Scientific name: Balaenoptera physalus.
Fin whales are the second largest animal in the world and can reach lengths up to 27 meters in length. They are slender animals, that have grey to dark brown coloured skin, with a pale underbelly. On the lower lip, the right side is pale to white whereas the left side is dark; this is called asymmetrical pigmentation. The dorsal fin is small and normally swept back and is set back more than 2/3 of the way back towards the tail.

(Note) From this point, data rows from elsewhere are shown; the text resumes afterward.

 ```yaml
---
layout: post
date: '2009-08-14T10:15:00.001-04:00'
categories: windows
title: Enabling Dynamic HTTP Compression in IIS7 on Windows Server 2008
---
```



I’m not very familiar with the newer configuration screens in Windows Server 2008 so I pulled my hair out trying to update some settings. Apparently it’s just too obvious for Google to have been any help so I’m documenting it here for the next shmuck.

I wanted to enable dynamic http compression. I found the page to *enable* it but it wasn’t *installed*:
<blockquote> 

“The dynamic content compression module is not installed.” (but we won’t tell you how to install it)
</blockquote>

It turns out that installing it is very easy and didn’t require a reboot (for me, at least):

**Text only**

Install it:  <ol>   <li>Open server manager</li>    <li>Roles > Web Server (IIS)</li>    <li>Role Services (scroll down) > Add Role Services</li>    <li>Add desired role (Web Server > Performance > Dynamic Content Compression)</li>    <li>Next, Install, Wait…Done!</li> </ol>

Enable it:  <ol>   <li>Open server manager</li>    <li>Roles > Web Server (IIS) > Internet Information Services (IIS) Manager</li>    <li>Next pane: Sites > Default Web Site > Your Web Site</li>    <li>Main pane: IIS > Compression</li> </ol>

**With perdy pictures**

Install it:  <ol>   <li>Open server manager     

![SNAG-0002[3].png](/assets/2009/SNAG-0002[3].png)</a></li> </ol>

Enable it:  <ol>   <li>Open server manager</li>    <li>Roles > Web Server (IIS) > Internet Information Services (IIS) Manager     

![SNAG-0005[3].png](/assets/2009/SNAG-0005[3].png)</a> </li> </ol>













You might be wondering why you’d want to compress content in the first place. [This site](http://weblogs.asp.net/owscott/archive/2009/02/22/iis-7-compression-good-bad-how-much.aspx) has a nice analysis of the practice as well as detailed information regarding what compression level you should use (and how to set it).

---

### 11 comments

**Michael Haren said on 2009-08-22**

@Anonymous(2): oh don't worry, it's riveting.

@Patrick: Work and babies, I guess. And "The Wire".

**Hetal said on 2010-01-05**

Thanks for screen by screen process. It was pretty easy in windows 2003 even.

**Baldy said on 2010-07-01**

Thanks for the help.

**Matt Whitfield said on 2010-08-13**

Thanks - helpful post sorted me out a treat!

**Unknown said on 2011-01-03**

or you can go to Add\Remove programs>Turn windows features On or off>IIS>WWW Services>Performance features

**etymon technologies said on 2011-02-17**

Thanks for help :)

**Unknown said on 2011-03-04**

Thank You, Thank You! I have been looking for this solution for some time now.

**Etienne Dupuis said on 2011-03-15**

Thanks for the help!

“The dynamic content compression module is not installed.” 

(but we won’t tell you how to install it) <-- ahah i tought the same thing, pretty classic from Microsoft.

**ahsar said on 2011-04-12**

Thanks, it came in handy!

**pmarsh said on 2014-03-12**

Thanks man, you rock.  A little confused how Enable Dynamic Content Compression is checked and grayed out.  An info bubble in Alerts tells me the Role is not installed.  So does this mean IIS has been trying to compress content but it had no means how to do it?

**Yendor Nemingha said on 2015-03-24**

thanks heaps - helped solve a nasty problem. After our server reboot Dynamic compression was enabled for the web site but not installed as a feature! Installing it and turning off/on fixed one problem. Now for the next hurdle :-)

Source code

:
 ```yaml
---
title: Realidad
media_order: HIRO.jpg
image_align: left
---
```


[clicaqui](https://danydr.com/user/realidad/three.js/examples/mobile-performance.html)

The blow is strong, tall, columnar, and lingers for several seconds.
Habitat and distribution
The worldwide distribution of the Fin whale is between 50,000 and 90,000. They are often seen in deen open ocean, and it is thought that they migrate between feeding and mating grounds.
Fin whales tend to be solitary or in pods of 2 to 8. Their blow sequences are normally 4 to 5 blows 10 to 20 seconds apart, followed by a deep dive of about 5 to 5 minutes. When they dive, the tail is strongly arched, though flukes are almost never shown. Fin whales have been breaching 2/3 of the whale appears at around a 45° angle, causing a big splash on re-entering the water.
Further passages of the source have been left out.